_Task description_
Throughout the records below, find each line holding "easier" and copy it.

_Source data_
□ □ □ □ □ □ □

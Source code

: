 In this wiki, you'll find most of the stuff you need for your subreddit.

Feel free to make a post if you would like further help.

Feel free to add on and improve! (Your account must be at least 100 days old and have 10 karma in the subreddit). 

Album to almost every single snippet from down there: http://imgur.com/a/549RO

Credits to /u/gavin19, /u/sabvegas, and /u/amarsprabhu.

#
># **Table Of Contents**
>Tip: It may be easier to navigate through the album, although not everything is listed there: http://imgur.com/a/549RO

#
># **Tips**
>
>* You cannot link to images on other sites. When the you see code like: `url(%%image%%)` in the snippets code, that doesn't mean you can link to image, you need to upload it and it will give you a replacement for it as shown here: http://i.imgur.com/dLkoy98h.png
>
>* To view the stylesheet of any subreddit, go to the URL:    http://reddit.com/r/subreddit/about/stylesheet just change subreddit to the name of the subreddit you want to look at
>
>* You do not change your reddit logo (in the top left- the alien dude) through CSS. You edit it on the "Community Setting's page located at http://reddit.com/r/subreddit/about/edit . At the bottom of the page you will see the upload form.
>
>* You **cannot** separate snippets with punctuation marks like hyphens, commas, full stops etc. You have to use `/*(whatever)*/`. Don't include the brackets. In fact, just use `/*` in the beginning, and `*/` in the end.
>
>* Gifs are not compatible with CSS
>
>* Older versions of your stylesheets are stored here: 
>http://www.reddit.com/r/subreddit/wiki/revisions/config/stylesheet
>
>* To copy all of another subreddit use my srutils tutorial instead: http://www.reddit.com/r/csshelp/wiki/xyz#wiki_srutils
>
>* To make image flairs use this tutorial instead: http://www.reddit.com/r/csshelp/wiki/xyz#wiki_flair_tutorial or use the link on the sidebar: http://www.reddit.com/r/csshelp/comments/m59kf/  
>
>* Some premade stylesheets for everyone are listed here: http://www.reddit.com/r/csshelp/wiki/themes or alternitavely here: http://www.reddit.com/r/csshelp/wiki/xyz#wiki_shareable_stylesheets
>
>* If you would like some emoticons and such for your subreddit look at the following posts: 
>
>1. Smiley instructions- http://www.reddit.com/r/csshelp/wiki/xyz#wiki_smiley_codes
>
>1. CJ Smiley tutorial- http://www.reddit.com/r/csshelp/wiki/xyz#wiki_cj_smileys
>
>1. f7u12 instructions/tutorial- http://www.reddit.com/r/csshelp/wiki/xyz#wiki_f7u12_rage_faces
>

□ □ □ □ □ □ □

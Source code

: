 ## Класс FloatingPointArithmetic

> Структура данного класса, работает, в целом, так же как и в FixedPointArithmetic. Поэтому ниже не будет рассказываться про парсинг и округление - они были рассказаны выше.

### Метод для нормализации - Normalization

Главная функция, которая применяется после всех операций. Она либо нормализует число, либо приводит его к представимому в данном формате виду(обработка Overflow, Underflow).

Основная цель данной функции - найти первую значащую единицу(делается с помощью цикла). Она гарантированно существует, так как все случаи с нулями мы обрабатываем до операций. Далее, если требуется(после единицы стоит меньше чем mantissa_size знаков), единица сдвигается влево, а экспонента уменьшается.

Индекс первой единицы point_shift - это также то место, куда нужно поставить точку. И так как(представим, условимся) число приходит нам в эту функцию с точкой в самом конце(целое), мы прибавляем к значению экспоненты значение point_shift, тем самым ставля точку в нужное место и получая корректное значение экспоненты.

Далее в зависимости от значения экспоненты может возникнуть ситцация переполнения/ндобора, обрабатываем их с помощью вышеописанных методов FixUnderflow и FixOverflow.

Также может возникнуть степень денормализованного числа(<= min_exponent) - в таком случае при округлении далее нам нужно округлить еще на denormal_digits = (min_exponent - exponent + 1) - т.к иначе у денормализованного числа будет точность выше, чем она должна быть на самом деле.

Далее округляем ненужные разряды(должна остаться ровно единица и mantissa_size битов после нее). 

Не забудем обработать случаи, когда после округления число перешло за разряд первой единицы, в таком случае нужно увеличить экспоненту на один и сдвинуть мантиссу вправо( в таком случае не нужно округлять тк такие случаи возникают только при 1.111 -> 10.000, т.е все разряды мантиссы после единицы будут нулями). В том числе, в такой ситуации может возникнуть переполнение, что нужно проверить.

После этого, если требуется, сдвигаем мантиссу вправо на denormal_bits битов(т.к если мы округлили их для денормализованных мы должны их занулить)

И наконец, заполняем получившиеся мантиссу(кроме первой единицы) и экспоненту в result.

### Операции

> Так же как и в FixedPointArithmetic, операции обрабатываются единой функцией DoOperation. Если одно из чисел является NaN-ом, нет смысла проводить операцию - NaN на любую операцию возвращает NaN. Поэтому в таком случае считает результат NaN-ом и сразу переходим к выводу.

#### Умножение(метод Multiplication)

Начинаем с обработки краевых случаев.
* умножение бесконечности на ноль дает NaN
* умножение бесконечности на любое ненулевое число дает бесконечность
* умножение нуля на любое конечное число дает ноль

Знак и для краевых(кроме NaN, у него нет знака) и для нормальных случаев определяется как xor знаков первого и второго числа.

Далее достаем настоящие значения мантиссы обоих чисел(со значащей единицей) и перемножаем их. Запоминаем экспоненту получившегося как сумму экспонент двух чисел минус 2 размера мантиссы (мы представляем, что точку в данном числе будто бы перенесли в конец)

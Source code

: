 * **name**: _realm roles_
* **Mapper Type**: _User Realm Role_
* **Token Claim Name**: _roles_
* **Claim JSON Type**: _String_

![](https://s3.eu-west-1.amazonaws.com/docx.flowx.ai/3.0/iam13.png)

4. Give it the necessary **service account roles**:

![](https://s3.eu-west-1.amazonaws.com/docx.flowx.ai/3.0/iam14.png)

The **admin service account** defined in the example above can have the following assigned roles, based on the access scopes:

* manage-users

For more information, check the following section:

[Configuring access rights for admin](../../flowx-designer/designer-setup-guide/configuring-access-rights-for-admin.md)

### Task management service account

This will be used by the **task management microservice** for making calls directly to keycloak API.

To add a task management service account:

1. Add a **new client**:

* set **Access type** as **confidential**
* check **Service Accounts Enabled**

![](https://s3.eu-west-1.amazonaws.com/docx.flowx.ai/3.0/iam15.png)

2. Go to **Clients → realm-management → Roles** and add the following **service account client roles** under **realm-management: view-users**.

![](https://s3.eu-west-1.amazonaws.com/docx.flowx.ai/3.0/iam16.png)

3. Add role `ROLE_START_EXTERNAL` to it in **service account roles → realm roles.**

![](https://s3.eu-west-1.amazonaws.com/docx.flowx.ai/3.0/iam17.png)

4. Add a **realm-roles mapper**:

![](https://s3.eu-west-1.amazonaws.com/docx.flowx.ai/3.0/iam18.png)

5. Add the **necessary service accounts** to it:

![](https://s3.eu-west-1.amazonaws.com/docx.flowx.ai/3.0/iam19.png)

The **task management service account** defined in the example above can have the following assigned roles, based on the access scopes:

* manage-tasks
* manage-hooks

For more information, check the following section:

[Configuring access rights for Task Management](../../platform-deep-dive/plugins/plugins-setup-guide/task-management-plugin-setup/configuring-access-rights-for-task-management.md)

□ □ □ □ □ □ □

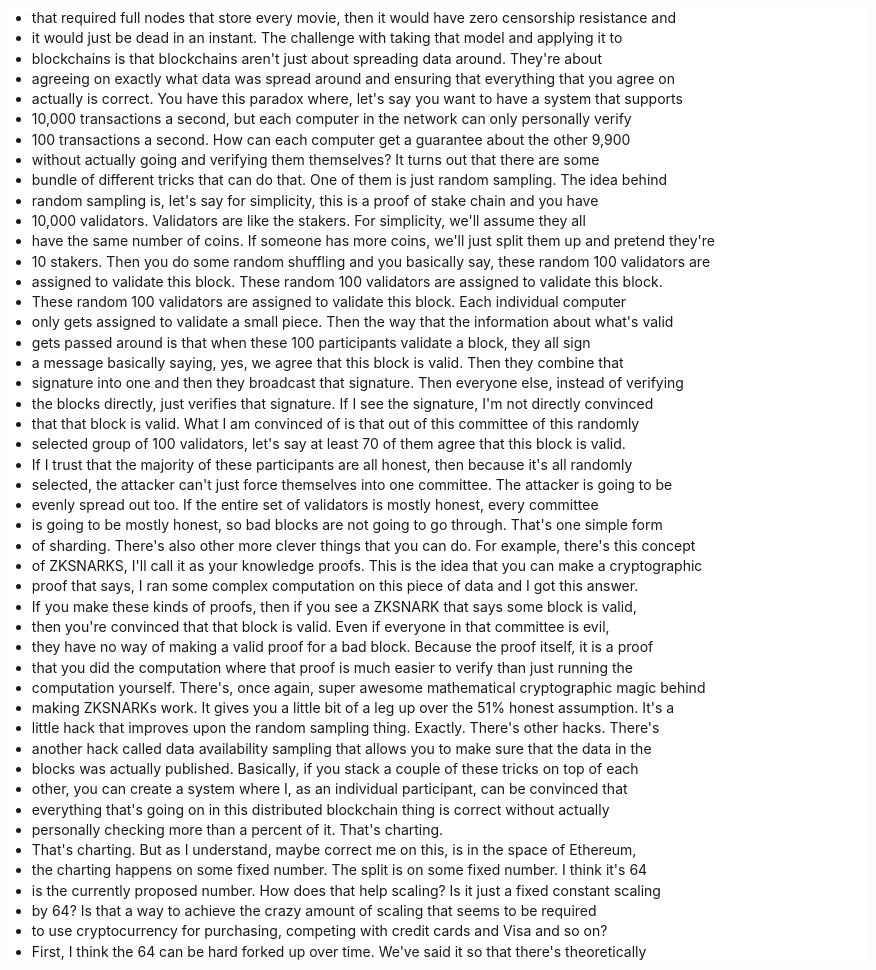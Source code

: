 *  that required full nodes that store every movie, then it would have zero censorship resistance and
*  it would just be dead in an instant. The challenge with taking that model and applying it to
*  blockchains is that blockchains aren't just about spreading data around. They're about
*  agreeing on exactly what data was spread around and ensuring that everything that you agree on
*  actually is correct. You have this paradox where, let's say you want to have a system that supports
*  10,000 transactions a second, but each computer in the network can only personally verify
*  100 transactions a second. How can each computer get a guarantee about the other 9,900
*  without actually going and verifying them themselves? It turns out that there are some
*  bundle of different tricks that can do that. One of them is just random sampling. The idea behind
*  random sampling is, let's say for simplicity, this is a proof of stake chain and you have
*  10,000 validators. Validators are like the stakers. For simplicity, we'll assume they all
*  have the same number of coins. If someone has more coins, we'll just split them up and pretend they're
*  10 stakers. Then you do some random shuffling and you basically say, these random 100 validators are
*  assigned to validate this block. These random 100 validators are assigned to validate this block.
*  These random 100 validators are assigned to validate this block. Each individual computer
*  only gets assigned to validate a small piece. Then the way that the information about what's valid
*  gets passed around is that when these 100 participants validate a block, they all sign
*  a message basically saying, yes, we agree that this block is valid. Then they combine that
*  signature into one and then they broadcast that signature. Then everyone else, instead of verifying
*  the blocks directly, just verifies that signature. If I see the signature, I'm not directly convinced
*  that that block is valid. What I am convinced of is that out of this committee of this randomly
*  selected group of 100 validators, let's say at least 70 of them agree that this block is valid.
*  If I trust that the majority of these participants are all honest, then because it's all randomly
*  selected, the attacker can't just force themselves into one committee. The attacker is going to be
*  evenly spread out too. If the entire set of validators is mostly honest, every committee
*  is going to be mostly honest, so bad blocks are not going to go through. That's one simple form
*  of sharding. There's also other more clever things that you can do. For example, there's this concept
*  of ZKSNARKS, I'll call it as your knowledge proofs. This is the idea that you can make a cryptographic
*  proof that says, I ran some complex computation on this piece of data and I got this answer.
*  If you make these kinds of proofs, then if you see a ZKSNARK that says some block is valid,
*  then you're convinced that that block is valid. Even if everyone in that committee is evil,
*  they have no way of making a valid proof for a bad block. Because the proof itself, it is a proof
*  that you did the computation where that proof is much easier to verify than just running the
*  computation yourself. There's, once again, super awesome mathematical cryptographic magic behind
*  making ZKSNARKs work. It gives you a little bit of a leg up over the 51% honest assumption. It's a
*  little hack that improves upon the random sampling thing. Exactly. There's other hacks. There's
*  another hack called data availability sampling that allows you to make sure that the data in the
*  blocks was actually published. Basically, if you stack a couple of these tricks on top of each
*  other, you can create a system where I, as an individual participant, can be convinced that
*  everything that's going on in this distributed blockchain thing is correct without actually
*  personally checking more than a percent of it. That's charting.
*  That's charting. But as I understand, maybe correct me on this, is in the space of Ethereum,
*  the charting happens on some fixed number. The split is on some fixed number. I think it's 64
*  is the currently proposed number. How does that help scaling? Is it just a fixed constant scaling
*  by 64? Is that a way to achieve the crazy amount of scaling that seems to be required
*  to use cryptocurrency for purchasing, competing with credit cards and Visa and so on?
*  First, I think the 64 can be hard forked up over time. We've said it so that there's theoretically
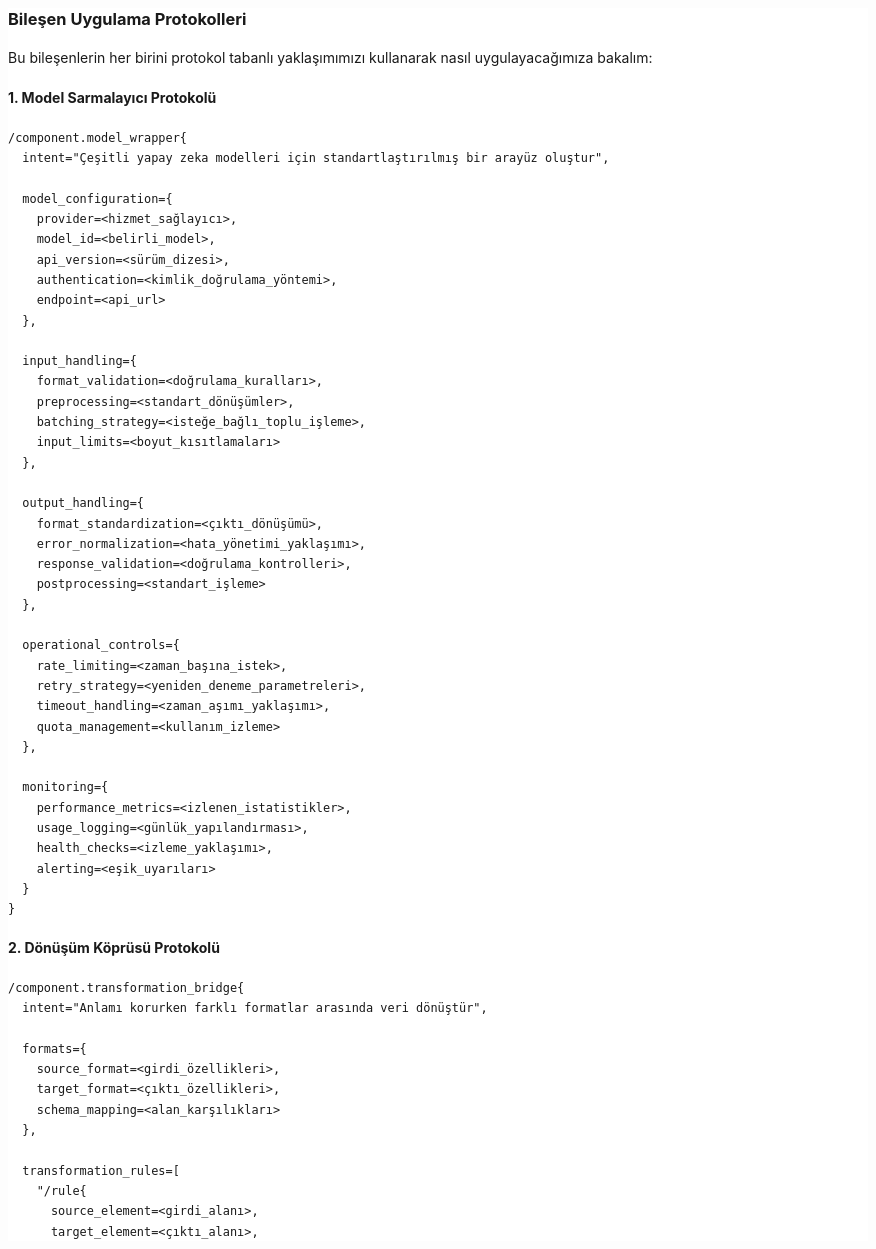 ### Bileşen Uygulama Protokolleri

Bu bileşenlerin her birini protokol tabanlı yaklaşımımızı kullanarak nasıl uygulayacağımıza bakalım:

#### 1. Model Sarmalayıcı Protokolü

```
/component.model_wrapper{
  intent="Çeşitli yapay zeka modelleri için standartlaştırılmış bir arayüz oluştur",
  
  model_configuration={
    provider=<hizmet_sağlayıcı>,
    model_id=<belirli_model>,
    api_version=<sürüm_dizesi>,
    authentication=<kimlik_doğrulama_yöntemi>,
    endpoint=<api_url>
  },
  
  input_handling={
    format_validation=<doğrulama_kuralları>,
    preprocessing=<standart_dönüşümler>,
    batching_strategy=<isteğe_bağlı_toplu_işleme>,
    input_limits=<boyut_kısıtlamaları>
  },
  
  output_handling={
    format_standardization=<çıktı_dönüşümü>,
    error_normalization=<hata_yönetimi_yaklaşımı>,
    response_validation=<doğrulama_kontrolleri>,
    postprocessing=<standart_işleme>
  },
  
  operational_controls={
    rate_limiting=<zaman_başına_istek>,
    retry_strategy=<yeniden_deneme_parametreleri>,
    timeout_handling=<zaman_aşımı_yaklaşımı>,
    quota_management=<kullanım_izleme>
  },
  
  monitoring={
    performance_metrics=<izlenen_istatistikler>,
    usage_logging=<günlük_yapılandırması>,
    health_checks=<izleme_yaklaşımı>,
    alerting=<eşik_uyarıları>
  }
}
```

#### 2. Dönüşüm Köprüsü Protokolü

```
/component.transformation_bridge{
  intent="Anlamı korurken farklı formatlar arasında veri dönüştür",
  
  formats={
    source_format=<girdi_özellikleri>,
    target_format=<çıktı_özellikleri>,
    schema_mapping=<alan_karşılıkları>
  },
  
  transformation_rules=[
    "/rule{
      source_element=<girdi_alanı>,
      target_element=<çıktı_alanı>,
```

□ □ □ □ □ □ □

_Answer for the task_
>Tip: It may be easier to navigate through the album, although not everything is listed there: http://imgur.com/a/549RO
*  that you did the computation where that proof is much easier to verify than just running the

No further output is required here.